Look through the records below, and whenever a line contains "Upsilon", copy it.

Document images with source code
*** Block opens ***

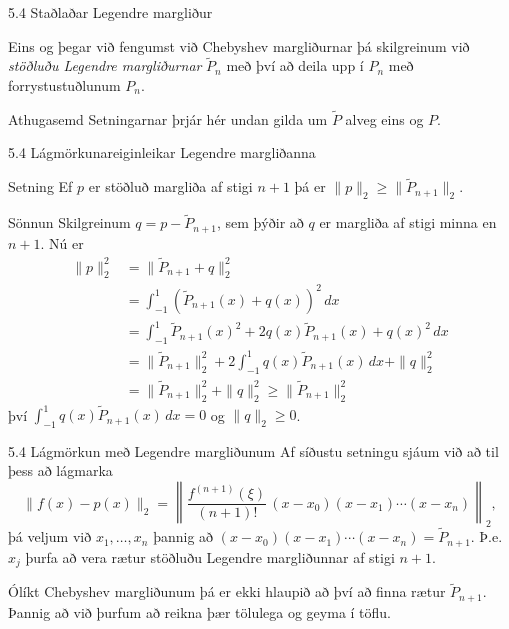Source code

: \begin{frame}{5.4 Staðlaðar Legendre margliður}
 \begin{block}{}
 Eins og þegar við fengumst við Chebyshev margliðurnar þá skilgreinum við 
 \emph{stöðluðu Legendre margliðurnar} $\tilde P_n$ með því að deila upp í $P_n$ með forrystustuðlunum
 $P_n$.
 \end{block}
 \pause
 \begin{block}{Athugasemd}
  Setningarnar þrjár hér undan gilda um $\tilde P$ alveg eins og $P$.
 \end{block}
 \end{frame}
 \begin{frame}{5.4 Lágmörkunareiginleikar Legendre margliðanna}
 \begin{block}{Setning}
 Ef $p$ er stöðluð margliða af stigi $n+1$ þá er $\|p\|_2\geq \|\tilde P_{n+1}\|_2$.
 \end{block}\pause
 \begin{block}{Sönnun}
  Skilgreinum $q = p-\tilde P_{n+1}$, sem þýðir að $q$ er margliða af stigi minna en $n+1$. \pause
  Nú er 
  \begin{align*}
   \|p\|_2^2 &= \|\tilde P_{n+1} + q\|_2^2 \\
   &= \int_{-1}^1 (\tilde P_{n+1}(x) + q(x))^2\, dx \\
   &= \int_{-1}^1 \tilde P_{n+1}(x)^2 + 2q(x)\tilde P_{n+1}(x) + q(x)^2\, dx\\
   &= \|\tilde P_{n+1}\|_2^2 + 2\int_{-1}^1 q(x)\tilde P_{n+1}(x)\, dx + \|q\|_2^2\\
   &= \|\tilde P_{n+1}\|_2^2 +  \|q\|_2^2 \geq \|\tilde P_{n+1}\|_2^2
  \end{align*}
  því $\int_{-1}^1 q(x)\tilde P_{n+1}(x)\, dx=0$ og $\|q\|_2 \geq 0$.
 \end{block}
\end{frame}

 \begin{frame}{5.4 Lágmörkun með Legendre margliðunum}
  Af síðustu setningu sjáum við að til þess að lágmarka 
  $$
      \|f(x)-p(x)\|_2 = \left\|\frac{f^{(n+1)}(\xi)}{(n+1)!}\, (x-x_0)(x-x_1)\cdots (x-x_n) \right\|_2,
  $$
  þá veljum við $x_1,\ldots,x_n$ þannig að 
  $(x-x_0)(x-x_1)\cdots (x-x_n) = \tilde P_{n+1}$. Þ.e.~$x_j$ þurfa að vera rætur 
  stöðluðu Legendre margliðunnar af stigi $n+1$.
  \pause
  
  Ólíkt Chebyshev margliðunum þá er ekki hlaupið að því að finna rætur $\tilde P_{n+1}$.
  Þannig að við þurfum að reikna þær tölulega og geyma í töflu.
  \end{frame}
  

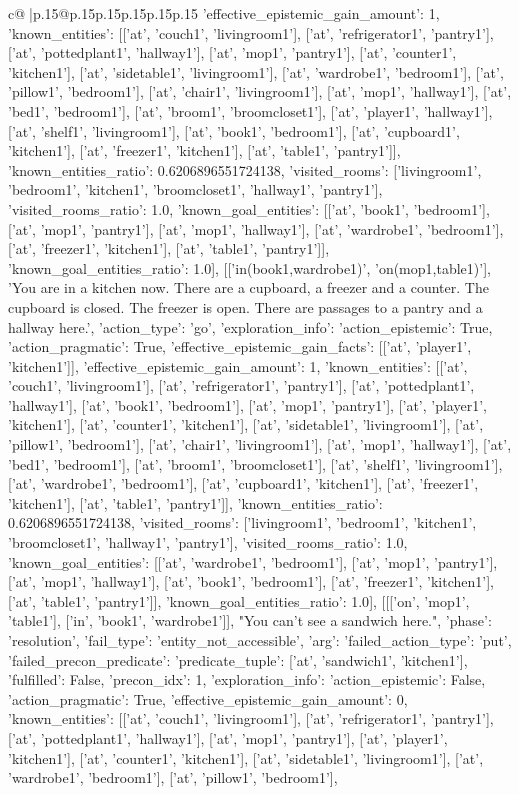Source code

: \documentclass{article}
\begin{document}
{\begin{supertabular}{c@{$\;$}|p{.15\linewidth}@{}p{.15\linewidth}p{.15\linewidth}p{.15\linewidth}p{.15\linewidth}p{.15\linewidth}}
{{{'effective_epistemic_gain_amount': 1, 'known_entities': [['at', 'couch1', 'livingroom1'], ['at', 'refrigerator1', 'pantry1'], ['at', 'pottedplant1', 'hallway1'], ['at', 'mop1', 'pantry1'], ['at', 'counter1', 'kitchen1'], ['at', 'sidetable1', 'livingroom1'], ['at', 'wardrobe1', 'bedroom1'], ['at', 'pillow1', 'bedroom1'], ['at', 'chair1', 'livingroom1'], ['at', 'mop1', 'hallway1'], ['at', 'bed1', 'bedroom1'], ['at', 'broom1', 'broomcloset1'], ['at', 'player1', 'hallway1'], ['at', 'shelf1', 'livingroom1'], ['at', 'book1', 'bedroom1'], ['at', 'cupboard1', 'kitchen1'], ['at', 'freezer1', 'kitchen1'], ['at', 'table1', 'pantry1']], 'known_entities_ratio': 0.6206896551724138, 'visited_rooms': ['livingroom1', 'bedroom1', 'kitchen1', 'broomcloset1', 'hallway1', 'pantry1'], 'visited_rooms_ratio': 1.0, 'known_goal_entities': [['at', 'book1', 'bedroom1'], ['at', 'mop1', 'pantry1'], ['at', 'mop1', 'hallway1'], ['at', 'wardrobe1', 'bedroom1'], ['at', 'freezer1', 'kitchen1'], ['at', 'table1', 'pantry1']], 'known_goal_entities_ratio': 1.0}}], [['in(book1,wardrobe1)', 'on(mop1,table1)'], 'You are in a kitchen now. There are a cupboard, a freezer and a counter. The cupboard is closed. The freezer is open. There are passages to a pantry and a hallway here.', {'action_type': 'go', 'exploration_info': {'action_epistemic': True, 'action_pragmatic': True, 'effective_epistemic_gain_facts': [['at', 'player1', 'kitchen1']], 'effective_epistemic_gain_amount': 1, 'known_entities': [['at', 'couch1', 'livingroom1'], ['at', 'refrigerator1', 'pantry1'], ['at', 'pottedplant1', 'hallway1'], ['at', 'book1', 'bedroom1'], ['at', 'mop1', 'pantry1'], ['at', 'player1', 'kitchen1'], ['at', 'counter1', 'kitchen1'], ['at', 'sidetable1', 'livingroom1'], ['at', 'pillow1', 'bedroom1'], ['at', 'chair1', 'livingroom1'], ['at', 'mop1', 'hallway1'], ['at', 'bed1', 'bedroom1'], ['at', 'broom1', 'broomcloset1'], ['at', 'shelf1', 'livingroom1'], ['at', 'wardrobe1', 'bedroom1'], ['at', 'cupboard1', 'kitchen1'], ['at', 'freezer1', 'kitchen1'], ['at', 'table1', 'pantry1']], 'known_entities_ratio': 0.6206896551724138, 'visited_rooms': ['livingroom1', 'bedroom1', 'kitchen1', 'broomcloset1', 'hallway1', 'pantry1'], 'visited_rooms_ratio': 1.0, 'known_goal_entities': [['at', 'wardrobe1', 'bedroom1'], ['at', 'mop1', 'pantry1'], ['at', 'mop1', 'hallway1'], ['at', 'book1', 'bedroom1'], ['at', 'freezer1', 'kitchen1'], ['at', 'table1', 'pantry1']], 'known_goal_entities_ratio': 1.0}}], [[['on', 'mop1', 'table1'], ['in', 'book1', 'wardrobe1']], "You can't see a sandwich here.", {'phase': 'resolution', 'fail_type': 'entity_not_accessible', 'arg': {'failed_action_type': 'put', 'failed_precon_predicate': {'predicate_tuple': ['at', 'sandwich1', 'kitchen1'], 'fulfilled': False, 'precon_idx': 1}}, 'exploration_info': {'action_epistemic': False, 'action_pragmatic': True, 'effective_epistemic_gain_amount': 0, 'known_entities': [['at', 'couch1', 'livingroom1'], ['at', 'refrigerator1', 'pantry1'], ['at', 'pottedplant1', 'hallway1'], ['at', 'mop1', 'pantry1'], ['at', 'player1', 'kitchen1'], ['at', 'counter1', 'kitchen1'], ['at', 'sidetable1', 'livingroom1'], ['at', 'wardrobe1', 'bedroom1'], ['at', 'pillow1', 'bedroom1'], }}}
\end{supertabular}}
\end{document}
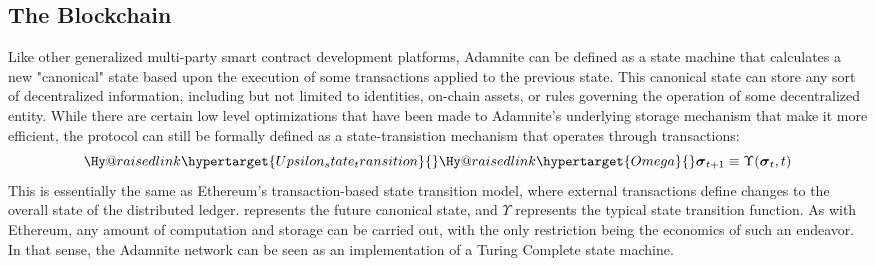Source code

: \documentclass[conference]{IEEEtran}
\makeatletter
\newcommand{\linkdest}[1]{\Hy@raisedlink{\hypertarget{#1}{}}}
\makeatother
\begin{document}
\subsection{The Blockchain}
Like other generalized multi-party smart contract development platforms, Adamnite can be defined as a state machine that calculates a new "canonical" state based upon the execution of some transactions applied to the previous state. This canonical state can store any sort of decentralized information, including but not limited to identities, on-chain assets, or rules governing the operation of some decentralized entity. While there are certain low level optimizations that have been made to Adamnite's underlying storage mechanism that make it more efficient, the protocol can still be formally defined as a state-transistion mechanism that operates through transactions:
\begin{equation}
\linkdest{Upsilon_state_transition}\linkdest{Omega}\boldsymbol{\sigma}_{t+1} \equiv \Upsilon(\boldsymbol{\sigma}_{t}, t)
\end{equation}
This is essentially the same as Ethereum's transaction-based state transition model, where external transactions define changes to the overall state of the distributed ledger. \boldsymbol{\omega} represents the future canonical state, and $\Upsilon$ represents the typical state transition function. As with Ethereum, any amount of computation and storage can be carried out, with the only restriction being the economics of such an endeavor. In that sense, the Adamnite network can be seen as an implementation of a Turing Complete state machine.
\end{document}
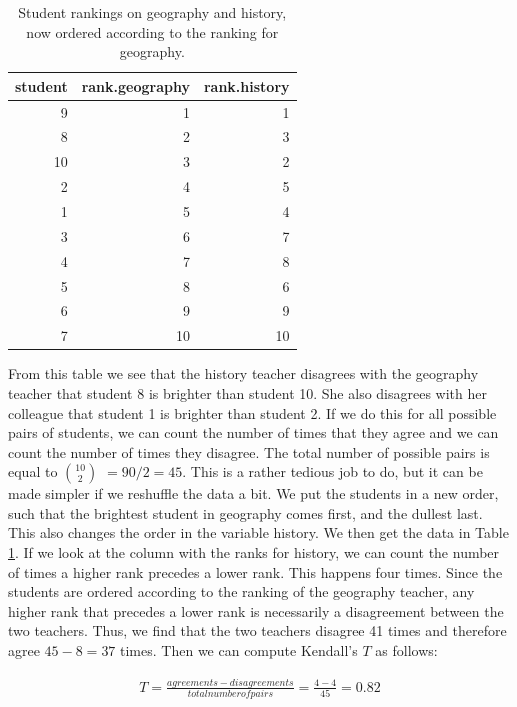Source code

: \documentclass[]{report}\usepackage[]{graphicx}\usepackage[]{color}
\begin{document}
\begin{table}[ht]
\centering
\caption{Student rankings on geography and history, now ordered according to the ranking for geography.} 
\label{tab:nonpar_7}
\begin{tabular}{rrr}
  \hline
student & rank.geography & rank.history \\ 
  \hline
9 & 1 & 1 \\ 
  8 & 2 & 3 \\ 
  10 & 3 & 2 \\ 
  2 & 4 & 5 \\ 
  1 & 5 & 4 \\ 
  3 & 6 & 7 \\ 
  4 & 7 & 8 \\ 
  5 & 8 & 6 \\ 
  6 & 9 & 9 \\ 
  7 & 10 & 10 \\ 
   \hline
\end{tabular}
\end{table}


From this table we see that the history teacher disagrees with the geography teacher that student 8 is brighter than student 10. She also disagrees with her colleague that student 1 is brighter than student 2. If we do this for all possible pairs of students, we can count the number of times that they agree and we can count the number of times they disagree. The total number of possible pairs is equal to $10 \choose 2 $ $ = 90/2= 45$. This is a rather tedious job to do, but it can be made simpler if we reshuffle the data a bit. We put the students in a new order, such that the brightest student in geography comes first, and the dullest last. This also changes the order in the variable history. We then get the data in Table \ref{tab:nonpar_7}. If we look at the column with the ranks for history, we can count the number of times a higher rank precedes a lower rank. This happens four times. Since the students are ordered according to the ranking of the geography teacher, any higher rank that precedes a lower rank is necessarily a disagreement between the two teachers. Thus, we find that the two teachers disagree 41 times and therefore agree $45-8=37$ times. Then we can compute Kendall's $T$ as follows:
 
  \begin{eqnarray}
  T= \frac { agreements - disagreements }{total number of pairs} = \frac{4-4 }{45} = 0.82
  \end{eqnarray}
\end{document}
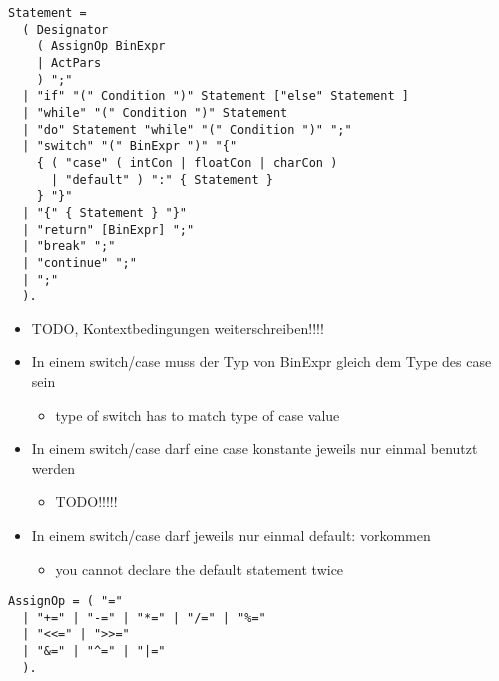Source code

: \begin{samepage}
\begin{lstlisting}[language=EBNF]
Statement = 
  ( Designator
    ( AssignOp BinExpr 
    | ActPars
    ) ";" 
  | "if" "(" Condition ")" Statement ["else" Statement ]
  | "while" "(" Condition ")" Statement
  | "do" Statement "while" "(" Condition ")" ";"
  | "switch" "(" BinExpr ")" "{" 
  	{ ( "case" ( intCon | floatCon | charCon )
  	  | "default" ) ":" { Statement } 
  	} "}"
  | "{" { Statement } "}"
  | "return" [BinExpr] ";"
  | "break" ";"
  | "continue" ";"
  | ";"
  ).
\end{lstlisting}
\begin{itemize}
  \item TODO, Kontextbedingungen weiterschreiben!!!!
  \item In einem switch/case muss der Typ von BinExpr gleich dem Type des case sein
  \begin{itemize}
    \item type of switch has to match type of case value
  \end{itemize}
  \item In einem switch/case darf eine case konstante jeweils nur einmal benutzt werden
  \begin{itemize}
    \item TODO!!!!!
  \end{itemize}
  \item In einem switch/case darf jeweils nur einmal default: vorkommen
  \begin{itemize}
    \item you cannot declare the default statement twice
  \end{itemize}
\end{itemize}
\end{samepage}


\begin{samepage}
\begin{lstlisting}[language=EBNF]
AssignOp = ( "=" 
  | "+=" | "-=" | "*=" | "/=" | "%=" 
  | "<<=" | ">>=" 
  | "&=" | "^=" | "|=" 
  ). 
\end{lstlisting}
\end{samepage}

*** Block closes ***

* **Result for this exercise**:
\linkdest{Upsilon_state_transition}\linkdest{Omega}\boldsymbol{\sigma}_{t+1} \equiv \Upsilon(\boldsymbol{\sigma}_{t}, t)
This is essentially the same as Ethereum's transaction-based state transition model, where external transactions define changes to the overall state of the distributed ledger. \boldsymbol{\omega} represents the future canonical state, and $\Upsilon$ represents the typical state transition function. As with Ethereum, any amount of computation and storage can be carried out, with the only restriction being the economics of such an endeavor. In that sense, the Adamnite network can be seen as an implementation of a Turing Complete state machine.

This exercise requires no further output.